Случайным людям или тем, чьи взгляды категорически расходились со взглядами хозяйки, а уж тем более тем, кто мог вульгарностью оскорбить ее вкус, места в этом доме не было. Пушкина ввел в эту обитель избранных Карамзин. В его доме и познакомился Пушкин с княгиней Голицыной. Случилось это осенью 1817-го. Ему восемнадцать лет, ей… Впрочем, в приличном обществе о возрасте женщин не говорят. Уже в декабре 1817 года Карамзин писал Вяземскому в Варшаву: «Поэт Пушкин… у нас в доме смертельно влюбился в Пифию Голицыну и теперь уже проводит у нее вечера: лжет от любви, сердится от любви, только еще не пишет от любви». Какой же она была, эта Пифия Голицына? Вот как описывает ее Вяземский: «Княгиня была очень красива, и в красоте ее выражалась своя особенность. Она долго пользовалась этим преимуществом. Не знаю, какова была она в первой своей молодости; но и вторая и третья молодость ее пленяли какою-то свежестью и целомудрием девственности. Черные, выразительные глаза, густые темные волосы, падающие на плеча извивистыми локонами, южный матовый колорит лица, улыбка добродушная и грациозная: придайте к тому голос, произношения, необыкновенно мягкие и благозвучные — и вы составите себе приблизительное понятие о внешности ее. Вообще красота ее отзывалась чем-то пластическим, напоминавшим древнее греческое изваяние. В ней ничто не обнаруживало обдуманной озабоченности житейской, ни женской изворотливости и суетливости. Напротив, в ней было что-то ясное, спокойное, скорее ленивое, бесстрастное».

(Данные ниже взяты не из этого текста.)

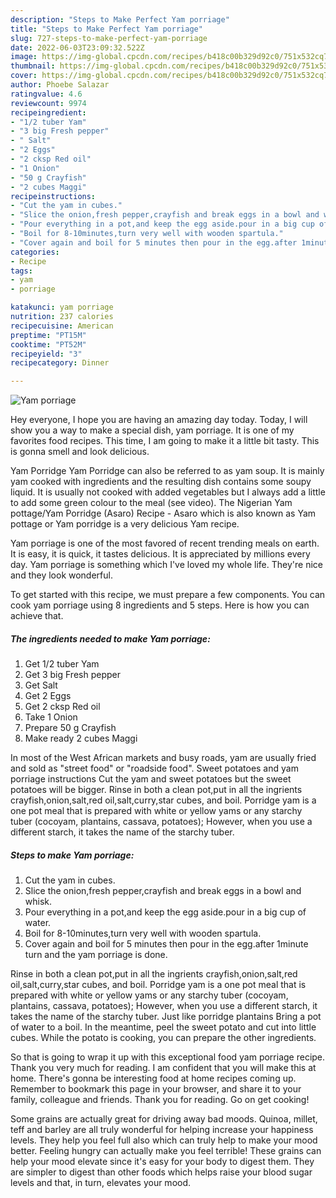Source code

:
 ```yaml
---
description: "Steps to Make Perfect Yam porriage"
title: "Steps to Make Perfect Yam porriage"
slug: 727-steps-to-make-perfect-yam-porriage
date: 2022-06-03T23:09:32.522Z
image: https://img-global.cpcdn.com/recipes/b418c00b329d92c0/751x532cq70/yam-porriage-recipe-main-photo.jpg
thumbnail: https://img-global.cpcdn.com/recipes/b418c00b329d92c0/751x532cq70/yam-porriage-recipe-main-photo.jpg
cover: https://img-global.cpcdn.com/recipes/b418c00b329d92c0/751x532cq70/yam-porriage-recipe-main-photo.jpg
author: Phoebe Salazar
ratingvalue: 4.6
reviewcount: 9974
recipeingredient:
- "1/2 tuber Yam"
- "3 big Fresh pepper"
- " Salt"
- "2 Eggs"
- "2 cksp Red oil"
- "1 Onion"
- "50 g Crayfish"
- "2 cubes Maggi"
recipeinstructions:
- "Cut the yam in cubes."
- "Slice the onion,fresh pepper,crayfish and break eggs in a bowl and whisk."
- "Pour everything in a pot,and keep the egg aside.pour in a big cup of water."
- "Boil for 8-10minutes,turn very well with wooden spartula."
- "Cover again and boil for 5 minutes then pour in the egg.after 1minute turn and the yam porriage is done."
categories:
- Recipe
tags:
- yam
- porriage

katakunci: yam porriage 
nutrition: 237 calories
recipecuisine: American
preptime: "PT15M"
cooktime: "PT52M"
recipeyield: "3"
recipecategory: Dinner

---
```



![Yam porriage](https://img-global.cpcdn.com/recipes/b418c00b329d92c0/751x532cq70/yam-porriage-recipe-main-photo.jpg)

Hey everyone, I hope you are having an amazing day today. Today, I will show you a way to make a special dish, yam porriage. It is one of my favorites food recipes. This time, I am going to make it a little bit tasty. This is gonna smell and look delicious.

Yam Porridge Yam Porridge can also be referred to as yam soup. It is mainly yam cooked with ingredients and the resulting dish contains some soupy liquid. It is usually not cooked with added vegetables but I always add a little to add some green colour to the meal (see video). The Nigerian Yam pottage/Yam Porridge (Asaro) Recipe - Asaro which is also known as Yam pottage or Yam porridge is a very delicious Yam recipe.

Yam porriage is one of the most favored of recent trending meals on earth. It is easy, it is quick, it tastes delicious. It is appreciated by millions every day. Yam porriage is something which I've loved my whole life. They're nice and they look wonderful.


To get started with this recipe, we must prepare a few components. You can cook yam porriage using 8 ingredients and 5 steps. Here is how you can achieve that.

<!--inarticleads1-->

##### The ingredients needed to make Yam porriage:

1. Get 1/2 tuber Yam
1. Get 3 big Fresh pepper
1. Get  Salt
1. Get 2 Eggs
1. Get 2 cksp Red oil
1. Take 1 Onion
1. Prepare 50 g Crayfish
1. Make ready 2 cubes Maggi


In most of the West African markets and busy roads, yam are usually fried and sold as &#34;street food&#34; or &#34;roadside food&#34;. Sweet potatoes and yam porriage instructions Cut the yam and sweet potatoes but the sweet potatoes will be bigger. Rinse in both a clean pot,put in all the ingrients crayfish,onion,salt,red oil,salt,curry,star cubes, and boil. Porridge yam is a one pot meal that is prepared with white or yellow yams or any starchy tuber (cocoyam, plantains, cassava, potatoes); However, when you use a different starch, it takes the name of the starchy tuber. 

<!--inarticleads2-->

##### Steps to make Yam porriage:

1. Cut the yam in cubes.
1. Slice the onion,fresh pepper,crayfish and break eggs in a bowl and whisk.
1. Pour everything in a pot,and keep the egg aside.pour in a big cup of water.
1. Boil for 8-10minutes,turn very well with wooden spartula.
1. Cover again and boil for 5 minutes then pour in the egg.after 1minute turn and the yam porriage is done.


Rinse in both a clean pot,put in all the ingrients crayfish,onion,salt,red oil,salt,curry,star cubes, and boil. Porridge yam is a one pot meal that is prepared with white or yellow yams or any starchy tuber (cocoyam, plantains, cassava, potatoes); However, when you use a different starch, it takes the name of the starchy tuber. Just like porridge plantains Bring a pot of water to a boil. In the meantime, peel the sweet potato and cut into little cubes. While the potato is cooking, you can prepare the other ingredients. 

So that is going to wrap it up with this exceptional food yam porriage recipe. Thank you very much for reading. I am confident that you will make this at home. There's gonna be interesting food at home recipes coming up. Remember to bookmark this page in your browser, and share it to your family, colleague and friends. Thank you for reading. Go on get cooking!

Some grains are actually great for driving away bad moods. Quinoa, millet, teff and barley are all truly wonderful for helping increase your happiness levels. They help you feel full also which can truly help to make your mood better. Feeling hungry can actually make you feel terrible! These grains can help your mood elevate since it's easy for your body to digest them. They are simpler to digest than other foods which helps raise your blood sugar levels and that, in turn, elevates your mood.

Как тут было не влюбиться юноше с пылким сердцем и поэтическим воображением! А вот уверяя, что Пушкин «только еще не пишет от любви», Карамзин заблуждался: 30 ноября появилось стихотворение Пушкина «Краев чужих неопытный любитель», посвященное Авдотье Ивановне. Оно куда глубже, серьезнее традиционных любовных посланий. Юный поэт, воспитанный во французском духе, через Голицыну словно открывает для себя Россию. Новую, неожиданную. Оказывается, Отечеству не чужд дух просвещенья, идеалы гражданской свободы. Именно эти идеи более всего стали занимать посетителей салона княгини как раз в то время, когда там появился Пушкин.
Впрочем, политическое направление салон принял еще в 1812 году: здесь часто бывали Сергей и Николай Тургеневы, да и многие будущие декабристы. Ночи проходили в острых политических дискуссиях. Главной темой было будущее России. Хозяйка салона благо Отечества видела в немедленном введении конституции, которая гарантировала бы права и свободы граждан. Всех без исключения. Она даже составила записку, в которой эмоционально и убедительно изложила свои взгляды. Для женщины ее круга поступок неожиданный. Пушкин и Александр Тургенев дружески подшучивали над ней, называли constitutionelle (конституционной). Но за шуткой скрывалась нежность и неизменное восхищение. В 1824 году Пушкин писал из ссылки своему старшему другу: «Обнимаю всех, то есть весьма немногих, цалую руку К. А. Карамзиной и княгине Голицыной, constltutionelle оu anticonstitutionelle, mais toujours adorable comme la liberte» (конституционной или антиконституционной, но всегда обожаемой, как свобода. — И. С.). А еще раньше, из Кишинева, он писал тому же Тургеневу, что вдали от камина княгини Голицыной можно замерзнуть и под небом Италии. Кстати, она была из тех, кто хлопотал о переводе Пушкина из Кишинева поближе к цивилизации. Во многом благодаря ее постоянным ходатайствам его перевели в Одессу, под начало ее старого друга Михаила Сергеевича Воронцова. У Пушкина, как известно, с ним дружбы не получилось. Но это уже не вина Авдотьи Ивановны.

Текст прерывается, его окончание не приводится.